Tilt shift renderings are used to make a normal environment appear in miniature. This tutorial will go through the steps necessary to create a tilt shift rendering using Photoshop.
Uses Tool(s) Photoshop CS5
Some or all of the information on this page is incomplete, incorrect, irrelevant or confusing. Please help clean it up if you are able.
This workflow is missing a general introduction, synopsis, a discussion of common problems, and a list of resources


Selecting an Image


Tilt shift images are a stylistic opportunity, adding a shallow depth of field to create an effect that makes the building appear to be a miniature object. In order to achieve this look, the image or rendering should be taken from above the building at a wide or long angle, showing a large expanse of the surrounding context (cityscape, roads, landscape). Keep these parameters in mind when taking photos or saving views for renderings.

Quick Mask and Gradient Tool

Using the Quick Mask tool, select certain areas to edit so that the other areas remain untouched. Click on the Quick Mask icon, or press Q, or click on Select --> Edit in Quick Mask Mode.

The Gradient tool applies the blur to the image in a gradual fashion. With the quick mask toggled on, type "G" on the keyboard to activate the Gradient tool. Select the Reflected gradient and draw a vertical line to define the extent of the in-focus area of the image. Some trial and error is required to find the extent that will produce the desired effect.

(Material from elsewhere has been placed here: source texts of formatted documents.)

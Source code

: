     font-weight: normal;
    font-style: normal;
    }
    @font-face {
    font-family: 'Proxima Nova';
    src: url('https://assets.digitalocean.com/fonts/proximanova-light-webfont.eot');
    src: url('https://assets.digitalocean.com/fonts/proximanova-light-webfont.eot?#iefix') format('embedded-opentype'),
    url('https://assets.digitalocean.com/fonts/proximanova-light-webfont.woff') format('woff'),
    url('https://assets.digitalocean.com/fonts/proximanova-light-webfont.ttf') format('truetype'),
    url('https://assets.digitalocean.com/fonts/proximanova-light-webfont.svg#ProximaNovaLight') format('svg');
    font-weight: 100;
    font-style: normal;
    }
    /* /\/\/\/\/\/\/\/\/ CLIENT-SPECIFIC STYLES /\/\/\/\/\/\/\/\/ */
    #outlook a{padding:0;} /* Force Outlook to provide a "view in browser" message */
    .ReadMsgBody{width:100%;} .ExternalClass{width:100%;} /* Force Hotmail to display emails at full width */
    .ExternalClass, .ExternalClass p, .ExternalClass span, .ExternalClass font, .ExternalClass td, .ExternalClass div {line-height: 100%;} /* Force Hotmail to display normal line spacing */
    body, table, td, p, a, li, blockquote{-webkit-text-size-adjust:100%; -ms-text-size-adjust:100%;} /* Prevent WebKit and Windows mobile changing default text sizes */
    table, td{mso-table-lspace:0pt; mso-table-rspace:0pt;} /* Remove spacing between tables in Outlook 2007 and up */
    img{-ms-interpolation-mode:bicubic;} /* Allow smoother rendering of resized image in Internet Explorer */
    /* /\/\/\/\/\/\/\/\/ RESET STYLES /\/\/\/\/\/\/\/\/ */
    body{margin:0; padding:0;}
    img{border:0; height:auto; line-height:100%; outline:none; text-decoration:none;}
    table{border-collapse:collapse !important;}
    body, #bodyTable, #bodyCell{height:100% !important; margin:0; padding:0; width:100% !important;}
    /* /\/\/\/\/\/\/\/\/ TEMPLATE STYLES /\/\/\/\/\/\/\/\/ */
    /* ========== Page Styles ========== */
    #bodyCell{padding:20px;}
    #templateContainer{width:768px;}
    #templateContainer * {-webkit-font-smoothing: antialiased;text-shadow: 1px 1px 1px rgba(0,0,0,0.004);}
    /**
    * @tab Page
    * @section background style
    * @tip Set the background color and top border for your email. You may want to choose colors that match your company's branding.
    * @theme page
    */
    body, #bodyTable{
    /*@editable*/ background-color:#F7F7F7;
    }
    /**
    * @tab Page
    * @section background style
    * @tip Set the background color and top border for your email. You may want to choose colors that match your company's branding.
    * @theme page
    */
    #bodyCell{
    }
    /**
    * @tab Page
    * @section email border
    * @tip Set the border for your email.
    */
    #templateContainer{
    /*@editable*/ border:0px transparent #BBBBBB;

Toggling the quick mask on and off using the Q key makes it easy to see the effect of using the gradient tool--the red parts of the image will not be selected.

Creating Lens Blur

Once the desired in-focus area has been marked, the lens blur can be applied. Press Q to toggle back out of Quick Mask mode. Notice that the parts of the image that are selected will be blurred.

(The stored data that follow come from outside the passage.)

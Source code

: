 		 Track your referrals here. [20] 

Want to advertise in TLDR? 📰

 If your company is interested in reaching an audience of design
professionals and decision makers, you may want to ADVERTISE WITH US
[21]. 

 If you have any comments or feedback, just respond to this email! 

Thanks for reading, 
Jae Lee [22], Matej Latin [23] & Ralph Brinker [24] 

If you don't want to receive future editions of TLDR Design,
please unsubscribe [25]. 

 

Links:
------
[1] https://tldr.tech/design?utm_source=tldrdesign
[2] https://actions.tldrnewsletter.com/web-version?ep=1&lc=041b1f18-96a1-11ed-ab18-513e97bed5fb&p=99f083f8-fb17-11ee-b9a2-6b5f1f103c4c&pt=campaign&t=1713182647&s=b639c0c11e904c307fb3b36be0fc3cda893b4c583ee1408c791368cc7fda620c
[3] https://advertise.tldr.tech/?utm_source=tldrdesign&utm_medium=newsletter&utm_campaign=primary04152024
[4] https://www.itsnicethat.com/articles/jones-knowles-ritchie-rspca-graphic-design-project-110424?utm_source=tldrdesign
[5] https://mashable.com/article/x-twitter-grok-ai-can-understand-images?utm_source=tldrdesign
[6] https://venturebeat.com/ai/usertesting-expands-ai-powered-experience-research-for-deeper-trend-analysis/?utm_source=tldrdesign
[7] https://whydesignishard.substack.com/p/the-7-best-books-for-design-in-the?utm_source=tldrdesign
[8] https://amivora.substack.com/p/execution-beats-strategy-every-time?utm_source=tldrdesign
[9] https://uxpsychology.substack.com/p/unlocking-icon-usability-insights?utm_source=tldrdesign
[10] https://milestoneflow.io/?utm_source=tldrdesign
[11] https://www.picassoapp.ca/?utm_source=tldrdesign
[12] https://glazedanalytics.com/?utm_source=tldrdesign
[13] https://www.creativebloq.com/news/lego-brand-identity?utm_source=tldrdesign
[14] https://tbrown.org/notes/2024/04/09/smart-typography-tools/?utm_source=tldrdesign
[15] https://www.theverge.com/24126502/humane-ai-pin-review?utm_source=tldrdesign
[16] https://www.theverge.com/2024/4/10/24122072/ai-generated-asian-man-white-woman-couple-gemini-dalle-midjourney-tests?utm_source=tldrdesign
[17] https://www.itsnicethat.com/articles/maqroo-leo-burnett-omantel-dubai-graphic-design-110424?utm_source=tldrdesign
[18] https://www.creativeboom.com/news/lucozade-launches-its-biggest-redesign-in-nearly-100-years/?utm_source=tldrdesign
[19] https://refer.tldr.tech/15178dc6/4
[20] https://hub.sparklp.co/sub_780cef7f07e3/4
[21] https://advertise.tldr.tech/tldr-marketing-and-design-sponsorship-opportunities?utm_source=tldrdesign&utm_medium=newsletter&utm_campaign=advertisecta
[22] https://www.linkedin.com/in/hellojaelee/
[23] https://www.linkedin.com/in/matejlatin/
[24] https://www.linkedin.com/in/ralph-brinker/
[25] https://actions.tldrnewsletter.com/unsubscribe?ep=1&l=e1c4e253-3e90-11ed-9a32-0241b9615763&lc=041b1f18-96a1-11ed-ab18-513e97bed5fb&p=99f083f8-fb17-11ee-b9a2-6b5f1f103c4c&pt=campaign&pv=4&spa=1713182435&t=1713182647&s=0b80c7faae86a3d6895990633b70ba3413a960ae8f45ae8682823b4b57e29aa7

To apply the lens blur, click on Fliter --> Blur --> Lens Blur. Use the Radius slider in the editing dialog to fine tune the blurring of the image. A greater radius results in a blurrier effect; for a tilt shift image, a radius between 30 and 40 is ideal. When the desired effect is achieved, click OK at the top of the dialog box to apply the settings. Then press Ctrl+D to deselect the blurred parts of the image.

Editing Saturation and Contrast

To give the image a more photorealistic quality, the final step is to edit the hue and saturation .

Click on Layer --> New Adjustment Layer --> Hue / Saturation. Use the slider for Saturation to increase its level to make the colors more vibrant. Add other stylistic edits and filters to achieve any other effects on the image.